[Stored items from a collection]
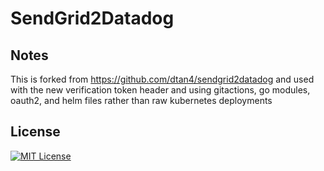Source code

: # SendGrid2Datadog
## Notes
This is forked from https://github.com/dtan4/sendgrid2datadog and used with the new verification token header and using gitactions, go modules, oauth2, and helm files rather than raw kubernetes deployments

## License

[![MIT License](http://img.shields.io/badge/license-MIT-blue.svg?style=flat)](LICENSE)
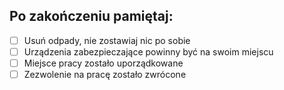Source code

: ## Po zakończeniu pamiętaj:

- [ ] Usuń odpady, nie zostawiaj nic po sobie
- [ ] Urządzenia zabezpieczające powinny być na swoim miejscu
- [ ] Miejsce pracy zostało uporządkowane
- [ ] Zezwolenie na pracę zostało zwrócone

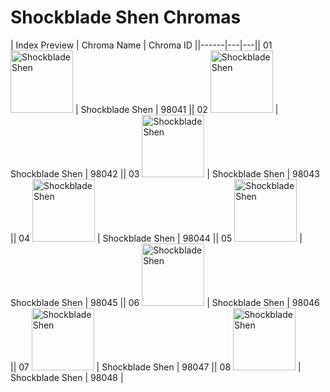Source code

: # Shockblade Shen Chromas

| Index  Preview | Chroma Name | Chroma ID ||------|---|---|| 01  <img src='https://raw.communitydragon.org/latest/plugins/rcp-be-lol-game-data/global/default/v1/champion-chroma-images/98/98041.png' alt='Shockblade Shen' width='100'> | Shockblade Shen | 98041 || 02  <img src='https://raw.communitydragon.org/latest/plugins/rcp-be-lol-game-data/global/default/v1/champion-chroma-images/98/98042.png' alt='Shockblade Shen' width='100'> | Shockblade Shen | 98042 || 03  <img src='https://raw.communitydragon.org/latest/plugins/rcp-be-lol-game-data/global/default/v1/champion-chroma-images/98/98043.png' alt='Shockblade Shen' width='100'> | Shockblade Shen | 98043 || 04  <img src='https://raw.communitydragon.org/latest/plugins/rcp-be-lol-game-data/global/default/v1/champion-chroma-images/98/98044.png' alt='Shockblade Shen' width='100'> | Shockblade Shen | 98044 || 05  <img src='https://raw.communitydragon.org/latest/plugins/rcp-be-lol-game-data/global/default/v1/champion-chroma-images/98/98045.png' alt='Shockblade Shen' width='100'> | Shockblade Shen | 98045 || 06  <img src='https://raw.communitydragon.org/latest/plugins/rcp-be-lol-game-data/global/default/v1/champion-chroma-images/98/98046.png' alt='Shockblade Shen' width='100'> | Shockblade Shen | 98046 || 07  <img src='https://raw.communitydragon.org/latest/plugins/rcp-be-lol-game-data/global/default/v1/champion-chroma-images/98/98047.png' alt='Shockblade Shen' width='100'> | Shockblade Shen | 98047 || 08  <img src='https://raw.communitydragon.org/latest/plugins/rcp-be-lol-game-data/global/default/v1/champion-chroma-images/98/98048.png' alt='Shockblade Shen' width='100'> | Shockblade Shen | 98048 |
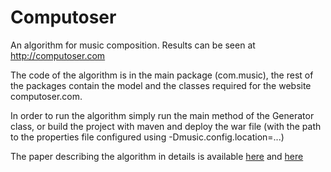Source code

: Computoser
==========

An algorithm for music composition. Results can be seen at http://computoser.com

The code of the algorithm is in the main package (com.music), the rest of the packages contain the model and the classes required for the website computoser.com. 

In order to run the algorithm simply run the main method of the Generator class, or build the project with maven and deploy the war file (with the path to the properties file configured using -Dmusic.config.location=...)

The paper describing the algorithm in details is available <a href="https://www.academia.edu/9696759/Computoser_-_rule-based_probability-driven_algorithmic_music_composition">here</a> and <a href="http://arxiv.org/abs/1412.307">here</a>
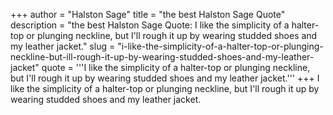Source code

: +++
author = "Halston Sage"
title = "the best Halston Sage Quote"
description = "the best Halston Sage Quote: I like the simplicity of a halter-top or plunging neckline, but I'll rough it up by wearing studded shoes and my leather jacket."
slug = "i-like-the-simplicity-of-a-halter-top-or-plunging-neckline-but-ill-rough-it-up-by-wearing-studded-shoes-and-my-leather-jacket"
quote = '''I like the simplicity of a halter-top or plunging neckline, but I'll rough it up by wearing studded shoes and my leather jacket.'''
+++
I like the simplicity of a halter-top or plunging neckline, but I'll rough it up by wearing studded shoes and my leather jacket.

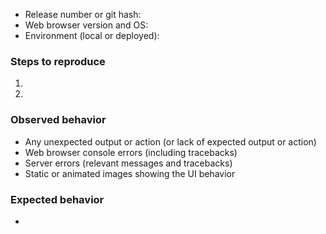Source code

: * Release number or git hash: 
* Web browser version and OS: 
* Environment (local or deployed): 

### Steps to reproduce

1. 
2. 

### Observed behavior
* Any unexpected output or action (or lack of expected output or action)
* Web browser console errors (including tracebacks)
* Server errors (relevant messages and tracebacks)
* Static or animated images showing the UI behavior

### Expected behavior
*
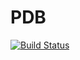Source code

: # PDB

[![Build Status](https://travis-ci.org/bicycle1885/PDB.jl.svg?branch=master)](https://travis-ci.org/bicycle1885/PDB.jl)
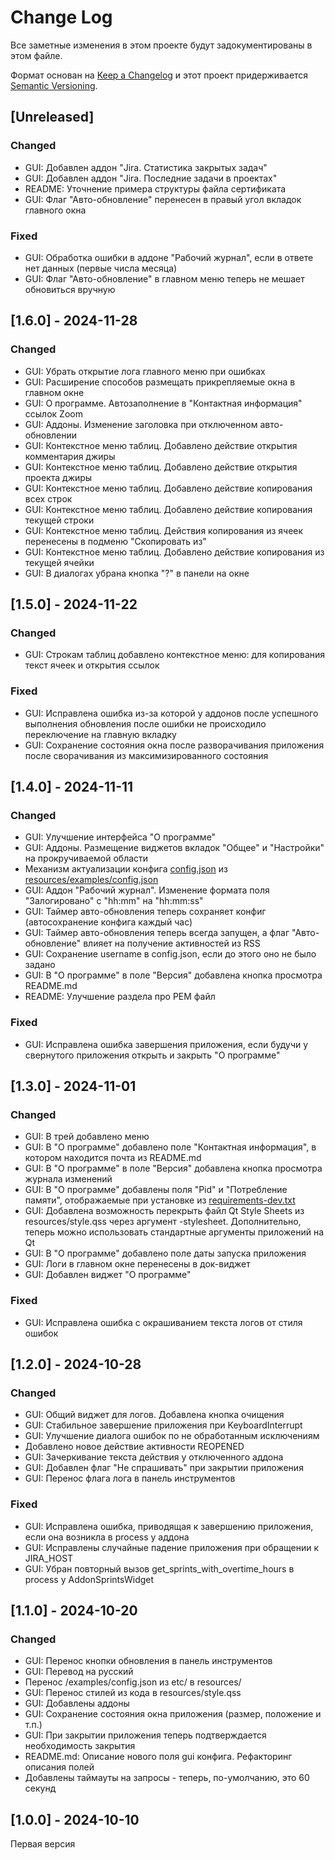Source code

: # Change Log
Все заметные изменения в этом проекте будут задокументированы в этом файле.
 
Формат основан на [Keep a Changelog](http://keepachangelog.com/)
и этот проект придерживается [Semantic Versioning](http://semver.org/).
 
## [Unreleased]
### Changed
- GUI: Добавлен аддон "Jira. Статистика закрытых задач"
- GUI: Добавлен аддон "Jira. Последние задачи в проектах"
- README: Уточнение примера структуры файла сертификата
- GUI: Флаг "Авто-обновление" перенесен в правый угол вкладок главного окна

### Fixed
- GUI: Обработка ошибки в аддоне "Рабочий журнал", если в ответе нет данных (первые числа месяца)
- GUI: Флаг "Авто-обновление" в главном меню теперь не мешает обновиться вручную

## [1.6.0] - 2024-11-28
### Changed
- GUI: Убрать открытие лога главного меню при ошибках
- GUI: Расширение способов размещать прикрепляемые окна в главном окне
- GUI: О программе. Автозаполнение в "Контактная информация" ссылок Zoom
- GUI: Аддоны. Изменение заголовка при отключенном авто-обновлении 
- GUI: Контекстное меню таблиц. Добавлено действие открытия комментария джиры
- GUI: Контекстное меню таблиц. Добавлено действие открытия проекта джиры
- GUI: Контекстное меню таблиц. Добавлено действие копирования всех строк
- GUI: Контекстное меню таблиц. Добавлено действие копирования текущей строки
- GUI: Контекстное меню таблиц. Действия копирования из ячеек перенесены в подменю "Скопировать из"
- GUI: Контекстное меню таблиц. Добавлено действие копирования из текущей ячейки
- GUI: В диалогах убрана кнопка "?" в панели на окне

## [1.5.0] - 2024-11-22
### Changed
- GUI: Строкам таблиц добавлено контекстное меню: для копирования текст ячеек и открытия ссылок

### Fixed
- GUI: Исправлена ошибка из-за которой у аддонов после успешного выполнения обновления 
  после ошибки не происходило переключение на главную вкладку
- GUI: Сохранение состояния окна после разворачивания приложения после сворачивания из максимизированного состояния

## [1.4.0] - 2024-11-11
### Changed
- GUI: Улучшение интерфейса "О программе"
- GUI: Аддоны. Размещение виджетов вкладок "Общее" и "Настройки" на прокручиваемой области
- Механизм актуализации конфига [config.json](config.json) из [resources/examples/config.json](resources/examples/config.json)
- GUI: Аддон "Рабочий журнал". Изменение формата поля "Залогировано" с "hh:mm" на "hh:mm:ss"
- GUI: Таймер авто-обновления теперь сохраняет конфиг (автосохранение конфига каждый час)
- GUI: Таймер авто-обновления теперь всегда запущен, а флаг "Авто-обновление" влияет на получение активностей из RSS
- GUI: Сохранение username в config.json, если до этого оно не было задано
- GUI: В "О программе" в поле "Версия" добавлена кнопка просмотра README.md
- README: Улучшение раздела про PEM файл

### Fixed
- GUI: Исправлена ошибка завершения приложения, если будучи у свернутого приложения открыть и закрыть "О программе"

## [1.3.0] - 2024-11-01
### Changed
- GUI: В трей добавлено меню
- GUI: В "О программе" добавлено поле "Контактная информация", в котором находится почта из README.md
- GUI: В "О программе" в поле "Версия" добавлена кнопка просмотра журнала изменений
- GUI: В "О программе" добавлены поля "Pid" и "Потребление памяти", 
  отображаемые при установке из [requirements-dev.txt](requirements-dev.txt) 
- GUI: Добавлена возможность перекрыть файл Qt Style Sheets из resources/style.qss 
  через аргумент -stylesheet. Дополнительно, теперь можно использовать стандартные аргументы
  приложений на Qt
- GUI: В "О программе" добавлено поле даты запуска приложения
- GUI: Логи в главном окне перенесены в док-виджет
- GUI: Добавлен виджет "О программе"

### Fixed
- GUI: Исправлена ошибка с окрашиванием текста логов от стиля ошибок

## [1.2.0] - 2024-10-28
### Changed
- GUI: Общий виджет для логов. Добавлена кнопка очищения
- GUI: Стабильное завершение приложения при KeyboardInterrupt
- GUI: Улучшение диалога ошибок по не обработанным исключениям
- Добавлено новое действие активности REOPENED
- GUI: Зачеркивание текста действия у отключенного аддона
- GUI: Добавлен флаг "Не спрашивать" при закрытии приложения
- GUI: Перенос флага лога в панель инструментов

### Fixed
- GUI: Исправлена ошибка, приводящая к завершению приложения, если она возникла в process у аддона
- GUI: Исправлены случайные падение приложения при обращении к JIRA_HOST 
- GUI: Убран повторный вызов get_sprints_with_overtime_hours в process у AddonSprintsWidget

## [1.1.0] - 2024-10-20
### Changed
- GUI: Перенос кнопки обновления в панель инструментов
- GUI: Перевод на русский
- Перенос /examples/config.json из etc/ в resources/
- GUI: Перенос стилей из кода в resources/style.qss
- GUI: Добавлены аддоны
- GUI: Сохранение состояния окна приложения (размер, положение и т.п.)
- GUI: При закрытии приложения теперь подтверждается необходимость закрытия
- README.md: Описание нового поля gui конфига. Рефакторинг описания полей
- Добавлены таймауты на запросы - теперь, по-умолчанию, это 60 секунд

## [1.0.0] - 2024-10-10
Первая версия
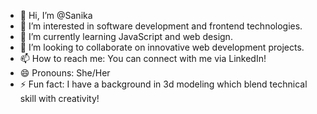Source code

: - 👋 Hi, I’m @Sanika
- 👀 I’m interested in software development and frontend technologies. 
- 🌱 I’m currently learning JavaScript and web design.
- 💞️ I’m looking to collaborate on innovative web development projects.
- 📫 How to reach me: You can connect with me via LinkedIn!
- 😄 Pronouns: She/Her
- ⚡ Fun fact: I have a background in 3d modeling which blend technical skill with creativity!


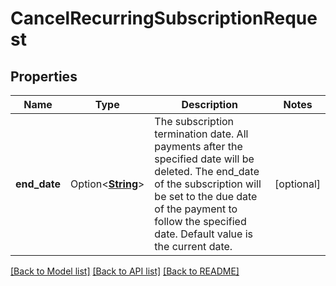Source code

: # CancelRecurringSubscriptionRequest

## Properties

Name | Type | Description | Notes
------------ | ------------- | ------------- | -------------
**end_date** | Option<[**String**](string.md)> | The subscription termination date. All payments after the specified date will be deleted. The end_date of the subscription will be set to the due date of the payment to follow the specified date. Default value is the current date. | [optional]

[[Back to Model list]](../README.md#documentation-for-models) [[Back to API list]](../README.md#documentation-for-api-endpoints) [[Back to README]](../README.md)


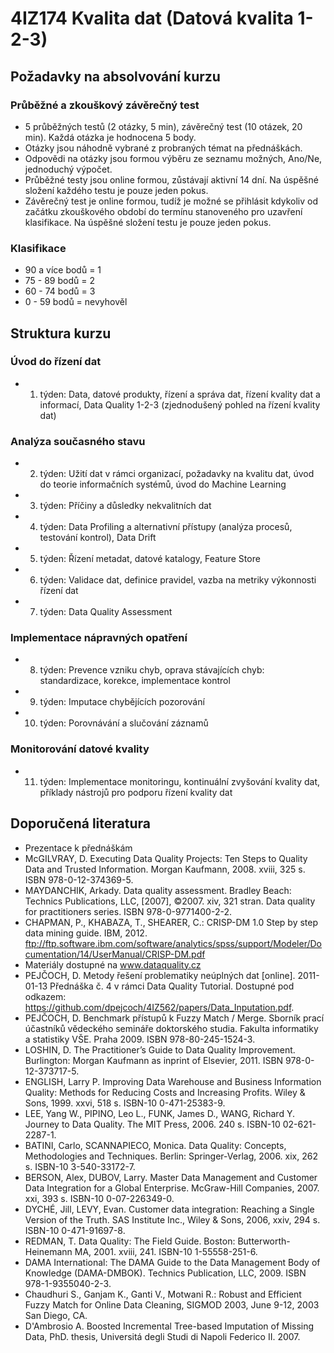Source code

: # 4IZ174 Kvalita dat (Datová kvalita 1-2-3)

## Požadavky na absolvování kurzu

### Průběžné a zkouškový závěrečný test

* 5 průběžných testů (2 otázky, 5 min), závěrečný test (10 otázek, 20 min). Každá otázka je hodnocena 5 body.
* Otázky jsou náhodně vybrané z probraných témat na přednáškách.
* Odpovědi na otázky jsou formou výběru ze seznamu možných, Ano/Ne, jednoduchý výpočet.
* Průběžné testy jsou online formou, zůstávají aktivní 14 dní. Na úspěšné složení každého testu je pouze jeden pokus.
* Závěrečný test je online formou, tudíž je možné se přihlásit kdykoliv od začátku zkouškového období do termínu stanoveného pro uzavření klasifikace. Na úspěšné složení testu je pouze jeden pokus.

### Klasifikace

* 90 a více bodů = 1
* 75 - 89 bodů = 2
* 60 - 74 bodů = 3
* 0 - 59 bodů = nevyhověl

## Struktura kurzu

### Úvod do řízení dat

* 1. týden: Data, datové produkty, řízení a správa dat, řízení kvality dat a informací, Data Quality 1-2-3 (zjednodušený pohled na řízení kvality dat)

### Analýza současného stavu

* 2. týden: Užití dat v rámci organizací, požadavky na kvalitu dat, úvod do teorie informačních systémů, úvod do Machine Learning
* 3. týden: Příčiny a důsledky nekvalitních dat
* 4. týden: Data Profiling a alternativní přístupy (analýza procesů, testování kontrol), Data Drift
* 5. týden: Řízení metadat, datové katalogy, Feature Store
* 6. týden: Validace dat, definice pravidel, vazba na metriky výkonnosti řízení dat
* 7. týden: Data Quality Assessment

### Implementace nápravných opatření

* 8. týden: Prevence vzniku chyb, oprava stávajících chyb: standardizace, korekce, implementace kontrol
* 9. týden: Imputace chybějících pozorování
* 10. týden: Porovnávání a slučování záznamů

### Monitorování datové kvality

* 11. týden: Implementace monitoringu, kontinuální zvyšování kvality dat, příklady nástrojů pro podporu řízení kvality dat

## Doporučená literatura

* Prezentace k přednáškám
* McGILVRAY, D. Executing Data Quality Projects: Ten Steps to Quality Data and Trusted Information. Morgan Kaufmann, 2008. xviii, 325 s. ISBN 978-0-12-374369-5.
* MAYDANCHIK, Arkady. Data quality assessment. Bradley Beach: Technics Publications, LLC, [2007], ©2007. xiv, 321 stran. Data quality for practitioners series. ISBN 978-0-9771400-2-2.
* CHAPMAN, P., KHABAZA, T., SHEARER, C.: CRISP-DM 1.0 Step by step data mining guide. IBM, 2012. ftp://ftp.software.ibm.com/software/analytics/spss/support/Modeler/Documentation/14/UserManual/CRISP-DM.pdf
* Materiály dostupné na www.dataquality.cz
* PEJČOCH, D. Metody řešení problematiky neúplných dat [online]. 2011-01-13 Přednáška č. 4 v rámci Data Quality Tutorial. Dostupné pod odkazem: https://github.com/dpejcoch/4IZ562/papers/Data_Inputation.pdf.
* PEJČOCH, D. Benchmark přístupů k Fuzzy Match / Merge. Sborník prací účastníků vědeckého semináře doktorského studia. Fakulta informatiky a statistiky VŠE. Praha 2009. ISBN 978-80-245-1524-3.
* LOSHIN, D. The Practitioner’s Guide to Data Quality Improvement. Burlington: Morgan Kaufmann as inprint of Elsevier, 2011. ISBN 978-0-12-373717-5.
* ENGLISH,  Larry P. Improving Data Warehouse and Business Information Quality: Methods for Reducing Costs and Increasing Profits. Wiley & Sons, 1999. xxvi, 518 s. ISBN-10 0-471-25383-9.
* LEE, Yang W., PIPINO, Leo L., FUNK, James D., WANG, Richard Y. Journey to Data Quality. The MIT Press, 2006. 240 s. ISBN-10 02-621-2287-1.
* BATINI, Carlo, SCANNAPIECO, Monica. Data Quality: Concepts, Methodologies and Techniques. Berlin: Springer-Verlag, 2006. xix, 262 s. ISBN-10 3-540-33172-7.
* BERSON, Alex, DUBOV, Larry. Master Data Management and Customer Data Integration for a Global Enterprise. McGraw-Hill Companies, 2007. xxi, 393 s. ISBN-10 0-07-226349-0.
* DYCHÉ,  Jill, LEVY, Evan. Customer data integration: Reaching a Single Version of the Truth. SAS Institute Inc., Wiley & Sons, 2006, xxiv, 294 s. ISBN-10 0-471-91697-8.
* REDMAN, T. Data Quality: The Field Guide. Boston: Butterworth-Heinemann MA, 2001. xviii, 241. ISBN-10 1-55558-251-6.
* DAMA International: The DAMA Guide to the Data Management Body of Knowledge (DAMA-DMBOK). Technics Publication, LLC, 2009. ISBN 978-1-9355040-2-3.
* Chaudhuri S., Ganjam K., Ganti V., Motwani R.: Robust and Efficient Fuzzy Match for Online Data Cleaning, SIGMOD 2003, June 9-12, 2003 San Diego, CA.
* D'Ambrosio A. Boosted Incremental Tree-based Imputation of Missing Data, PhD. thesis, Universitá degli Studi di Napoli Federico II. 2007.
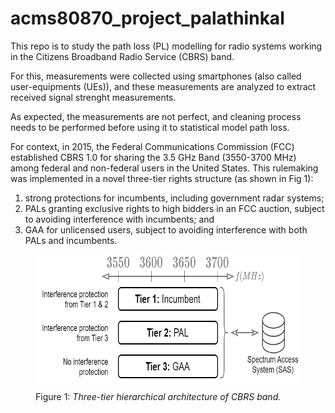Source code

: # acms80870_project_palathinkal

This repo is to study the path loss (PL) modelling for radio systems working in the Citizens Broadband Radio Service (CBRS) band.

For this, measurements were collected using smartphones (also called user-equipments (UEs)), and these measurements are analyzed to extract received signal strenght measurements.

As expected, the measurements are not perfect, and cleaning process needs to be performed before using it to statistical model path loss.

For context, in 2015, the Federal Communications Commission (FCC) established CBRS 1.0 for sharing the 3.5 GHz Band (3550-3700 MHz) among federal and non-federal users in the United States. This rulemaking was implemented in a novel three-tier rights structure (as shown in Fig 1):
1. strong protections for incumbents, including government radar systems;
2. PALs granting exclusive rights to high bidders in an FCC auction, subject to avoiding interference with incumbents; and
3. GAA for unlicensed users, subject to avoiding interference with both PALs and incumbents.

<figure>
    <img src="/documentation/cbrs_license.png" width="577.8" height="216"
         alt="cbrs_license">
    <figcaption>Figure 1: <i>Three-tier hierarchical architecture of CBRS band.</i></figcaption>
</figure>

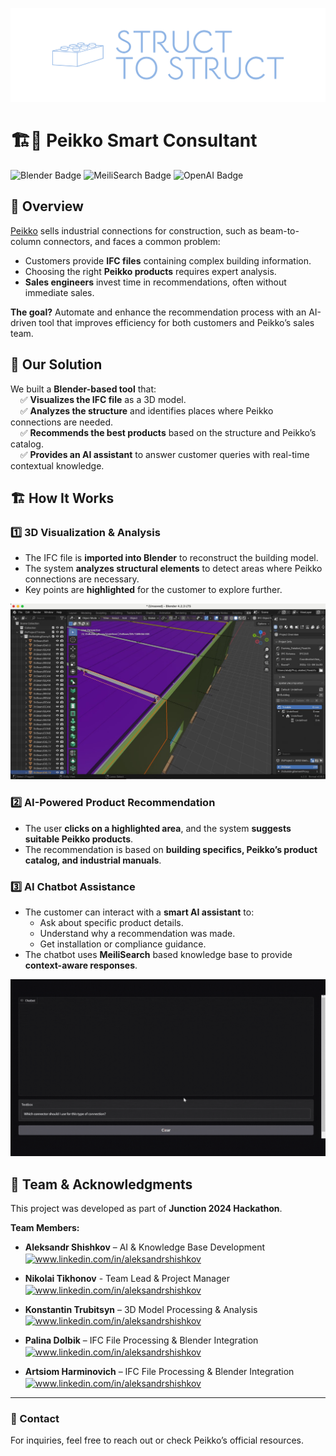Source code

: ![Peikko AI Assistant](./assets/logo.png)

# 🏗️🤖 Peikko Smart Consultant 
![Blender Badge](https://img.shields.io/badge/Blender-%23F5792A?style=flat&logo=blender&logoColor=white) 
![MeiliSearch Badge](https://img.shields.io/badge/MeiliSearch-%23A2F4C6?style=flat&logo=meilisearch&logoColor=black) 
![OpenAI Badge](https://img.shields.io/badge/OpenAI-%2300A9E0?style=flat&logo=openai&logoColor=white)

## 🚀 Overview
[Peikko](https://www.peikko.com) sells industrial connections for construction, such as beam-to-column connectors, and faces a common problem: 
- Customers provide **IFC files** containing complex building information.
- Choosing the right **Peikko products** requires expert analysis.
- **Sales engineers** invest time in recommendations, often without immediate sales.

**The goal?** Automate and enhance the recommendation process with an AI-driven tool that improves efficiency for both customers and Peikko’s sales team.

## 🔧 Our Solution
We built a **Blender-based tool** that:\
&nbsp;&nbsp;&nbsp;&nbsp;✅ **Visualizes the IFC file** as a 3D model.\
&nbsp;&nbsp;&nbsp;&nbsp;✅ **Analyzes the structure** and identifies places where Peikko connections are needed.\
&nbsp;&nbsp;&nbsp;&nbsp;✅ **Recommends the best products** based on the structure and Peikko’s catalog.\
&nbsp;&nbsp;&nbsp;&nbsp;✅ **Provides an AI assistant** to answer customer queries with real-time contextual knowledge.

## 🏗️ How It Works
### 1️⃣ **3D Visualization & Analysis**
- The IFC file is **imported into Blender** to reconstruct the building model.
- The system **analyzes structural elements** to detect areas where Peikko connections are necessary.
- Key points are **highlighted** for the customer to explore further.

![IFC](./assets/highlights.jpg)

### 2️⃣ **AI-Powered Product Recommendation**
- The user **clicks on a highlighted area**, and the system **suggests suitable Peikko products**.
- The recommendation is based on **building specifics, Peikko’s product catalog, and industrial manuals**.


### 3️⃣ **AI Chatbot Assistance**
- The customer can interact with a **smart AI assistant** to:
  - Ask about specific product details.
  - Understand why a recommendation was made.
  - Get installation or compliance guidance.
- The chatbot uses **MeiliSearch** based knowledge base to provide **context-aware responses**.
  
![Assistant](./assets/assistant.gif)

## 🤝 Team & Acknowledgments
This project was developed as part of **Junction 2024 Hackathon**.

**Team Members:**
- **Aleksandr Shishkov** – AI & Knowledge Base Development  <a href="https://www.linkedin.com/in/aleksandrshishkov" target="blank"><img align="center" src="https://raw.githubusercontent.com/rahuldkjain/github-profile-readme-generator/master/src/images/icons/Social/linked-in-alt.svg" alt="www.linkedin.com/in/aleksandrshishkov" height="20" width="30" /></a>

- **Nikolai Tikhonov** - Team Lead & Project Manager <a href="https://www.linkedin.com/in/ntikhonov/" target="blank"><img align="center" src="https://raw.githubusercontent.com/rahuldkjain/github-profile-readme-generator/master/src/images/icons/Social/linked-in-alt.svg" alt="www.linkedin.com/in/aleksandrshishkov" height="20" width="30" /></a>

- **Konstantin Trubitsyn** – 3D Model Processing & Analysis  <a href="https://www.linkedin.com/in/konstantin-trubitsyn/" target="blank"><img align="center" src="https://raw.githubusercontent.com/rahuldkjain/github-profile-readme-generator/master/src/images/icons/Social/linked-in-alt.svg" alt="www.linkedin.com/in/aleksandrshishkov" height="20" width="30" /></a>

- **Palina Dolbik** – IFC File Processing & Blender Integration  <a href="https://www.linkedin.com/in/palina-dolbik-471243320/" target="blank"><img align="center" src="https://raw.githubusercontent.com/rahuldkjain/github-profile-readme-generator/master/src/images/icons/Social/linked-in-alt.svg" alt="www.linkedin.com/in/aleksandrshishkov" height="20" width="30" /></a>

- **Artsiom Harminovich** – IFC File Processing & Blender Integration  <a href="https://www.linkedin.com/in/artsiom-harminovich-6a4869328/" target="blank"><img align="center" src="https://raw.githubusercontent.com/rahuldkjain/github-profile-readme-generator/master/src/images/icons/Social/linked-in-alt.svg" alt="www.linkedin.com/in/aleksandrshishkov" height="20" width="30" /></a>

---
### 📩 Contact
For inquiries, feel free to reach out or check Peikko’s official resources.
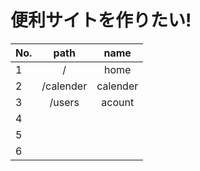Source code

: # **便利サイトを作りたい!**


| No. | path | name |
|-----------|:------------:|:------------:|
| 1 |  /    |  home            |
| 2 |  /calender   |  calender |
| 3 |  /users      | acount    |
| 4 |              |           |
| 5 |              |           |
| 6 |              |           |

* **Task goal**
What are the lines, exactly as written above, from the line with "- Ask about specific product details." to the line with "### 📩 Contact", both included? Output only those.

* **Solution to the exercise**
  - Ask about specific product details.
  - Understand why a recommendation was made.
  - Get installation or compliance guidance.
- The chatbot uses **MeiliSearch** based knowledge base to provide **context-aware responses**.
  
![Assistant](./assets/assistant.gif)

## 🤝 Team & Acknowledgments
This project was developed as part of **Junction 2024 Hackathon**.

**Team Members:**
- **Aleksandr Shishkov** – AI & Knowledge Base Development  <a href="https://www.linkedin.com/in/aleksandrshishkov" target="blank"><img align="center" src="https://raw.githubusercontent.com/rahuldkjain/github-profile-readme-generator/master/src/images/icons/Social/linked-in-alt.svg" alt="www.linkedin.com/in/aleksandrshishkov" height="20" width="30" /></a>

- **Nikolai Tikhonov** - Team Lead & Project Manager <a href="https://www.linkedin.com/in/ntikhonov/" target="blank"><img align="center" src="https://raw.githubusercontent.com/rahuldkjain/github-profile-readme-generator/master/src/images/icons/Social/linked-in-alt.svg" alt="www.linkedin.com/in/aleksandrshishkov" height="20" width="30" /></a>

- **Konstantin Trubitsyn** – 3D Model Processing & Analysis  <a href="https://www.linkedin.com/in/konstantin-trubitsyn/" target="blank"><img align="center" src="https://raw.githubusercontent.com/rahuldkjain/github-profile-readme-generator/master/src/images/icons/Social/linked-in-alt.svg" alt="www.linkedin.com/in/aleksandrshishkov" height="20" width="30" /></a>

- **Palina Dolbik** – IFC File Processing & Blender Integration  <a href="https://www.linkedin.com/in/palina-dolbik-471243320/" target="blank"><img align="center" src="https://raw.githubusercontent.com/rahuldkjain/github-profile-readme-generator/master/src/images/icons/Social/linked-in-alt.svg" alt="www.linkedin.com/in/aleksandrshishkov" height="20" width="30" /></a>

- **Artsiom Harminovich** – IFC File Processing & Blender Integration  <a href="https://www.linkedin.com/in/artsiom-harminovich-6a4869328/" target="blank"><img align="center" src="https://raw.githubusercontent.com/rahuldkjain/github-profile-readme-generator/master/src/images/icons/Social/linked-in-alt.svg" alt="www.linkedin.com/in/aleksandrshishkov" height="20" width="30" /></a>

---
### 📩 Contact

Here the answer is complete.